Here's an example, from the vantage point of you, a person. Choice A leads to a 180° rotation of a large, forever inaccessible shell of the observable universe. Choice B leads to the ruination of the planet, excluding what we personally need to survive.
the theory of relative state reachability says choice A is maximally impactful. Why? You can't reach anything like the states you could under inaction. How does this decision track with opportunity cost?
Attainable utility says choice B is the bigger deal. You couldn't do anything with that part of the universe anyways, so it doesn't change much. This is the correct answer.
this scenario is important because it isn't just an issue with ontologies, or a situation designed to fool the exact formalism we provided. It's an illustration of where state reachability diverges from these notions.
a natural reply is, what about things that AUP penalizes that we don't find impactful, like an agent connecting the Internet? the answer is that impact is being measured with respect to the agent itself (and Internet access is indeed impactful to the agent), and the counterfactuals in the formalism we provide. This is different from the AU theory of impact being incorrect. (more on this later.)
however, the gears of AUP rely on the AU theory. Many problems disappear because of the difference in theories, which produces (IMO) a fundamental difference in methods.
ETA: Here's a physically realistic alternative scenario. Again, we're thinking about how the theories of attainable utility (change in your ability to get what you want) and relative reachability (change in your ability to reach states) line up with our intuitive judgments. If they disagree, and actual implementations also disagree, that is evidence for a different underlying mechanism.
Imagine you’re in a room; you have a modest discount factor and your normal values and ontology.
Choice A leads to a portion of the wall being painted yellow. You don’t know of any way to remove the paint before the reachability is discounted away. If you don’t take this choice now, you cant later. Choice B, which is always available, ravages the environment around you.

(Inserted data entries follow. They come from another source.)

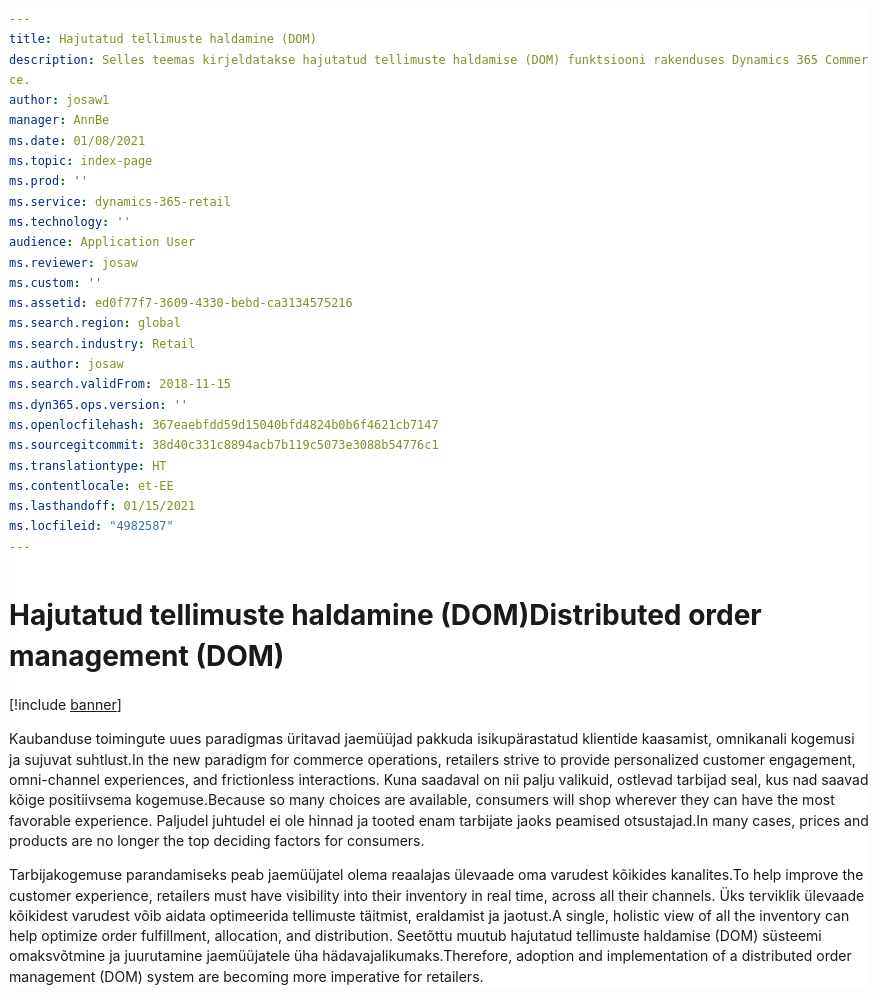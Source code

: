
 ```yaml
---
title: Hajutatud tellimuste haldamine (DOM)
description: Selles teemas kirjeldatakse hajutatud tellimuste haldamise (DOM) funktsiooni rakenduses Dynamics 365 Commerce.
author: josaw1
manager: AnnBe
ms.date: 01/08/2021
ms.topic: index-page
ms.prod: ''
ms.service: dynamics-365-retail
ms.technology: ''
audience: Application User
ms.reviewer: josaw
ms.custom: ''
ms.assetid: ed0f77f7-3609-4330-bebd-ca3134575216
ms.search.region: global
ms.search.industry: Retail
ms.author: josaw
ms.search.validFrom: 2018-11-15
ms.dyn365.ops.version: ''
ms.openlocfilehash: 367eaebfdd59d15040bfd4824b0b6f4621cb7147
ms.sourcegitcommit: 38d40c331c8894acb7b119c5073e3088b54776c1
ms.translationtype: HT
ms.contentlocale: et-EE
ms.lasthandoff: 01/15/2021
ms.locfileid: "4982587"
---
```

# <a name="distributed-order-management-dom"></a><span data-ttu-id="e1667-103">Hajutatud tellimuste haldamine (DOM)</span><span class="sxs-lookup"><span data-stu-id="e1667-103">Distributed order management (DOM)</span></span>

[!include [banner](includes/banner.md)]

<span data-ttu-id="e1667-104">Kaubanduse toimingute uues paradigmas üritavad jaemüüjad pakkuda isikupärastatud klientide kaasamist, omnikanali kogemusi ja sujuvat suhtlust.</span><span class="sxs-lookup"><span data-stu-id="e1667-104">In the new paradigm for commerce operations, retailers strive to provide personalized customer engagement, omni-channel experiences, and frictionless interactions.</span></span> <span data-ttu-id="e1667-105">Kuna saadaval on nii palju valikuid, ostlevad tarbijad seal, kus nad saavad kõige positiivsema kogemuse.</span><span class="sxs-lookup"><span data-stu-id="e1667-105">Because so many choices are available, consumers will shop wherever they can have the most favorable experience.</span></span> <span data-ttu-id="e1667-106">Paljudel juhtudel ei ole hinnad ja tooted enam tarbijate jaoks peamised otsustajad.</span><span class="sxs-lookup"><span data-stu-id="e1667-106">In many cases, prices and products are no longer the top deciding factors for consumers.</span></span>

<span data-ttu-id="e1667-107">Tarbijakogemuse parandamiseks peab jaemüüjatel olema reaalajas ülevaade oma varudest kõikides kanalites.</span><span class="sxs-lookup"><span data-stu-id="e1667-107">To help improve the customer experience, retailers must have visibility into their inventory in real time, across all their channels.</span></span> <span data-ttu-id="e1667-108">Üks terviklik ülevaade kõikidest varudest võib aidata optimeerida tellimuste täitmist, eraldamist ja jaotust.</span><span class="sxs-lookup"><span data-stu-id="e1667-108">A single, holistic view of all the inventory can help optimize order fulfillment, allocation, and distribution.</span></span> <span data-ttu-id="e1667-109">Seetõttu muutub hajutatud tellimuste haldamise (DOM) süsteemi omaksvõtmine ja juurutamine jaemüüjatele üha hädavajalikumaks.</span><span class="sxs-lookup"><span data-stu-id="e1667-109">Therefore, adoption and implementation of a distributed order management (DOM) system are becoming more imperative for retailers.</span></span>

Relative reachability, using a reasonable way of looking at the world and thinking about states, judges choice A more impactful. Attainable utility, using a reasonable interpretation of your values, judges choice B to be more impactful, which lines up with our intuitions.
It's also the case that AUP seems to do the right thing with an attainable set consisting of, say, random linear functionals over the pixels of the observation channel which are additive over time (a simple example being a utility function which assigns high utility to blue pixels, additive over time steps). even if the agent disprefers yellow pixels in its observations, it can just look at other parts of the room, so the attainable utilities don't change much. So it doesn't require our values to do the right thing here, either.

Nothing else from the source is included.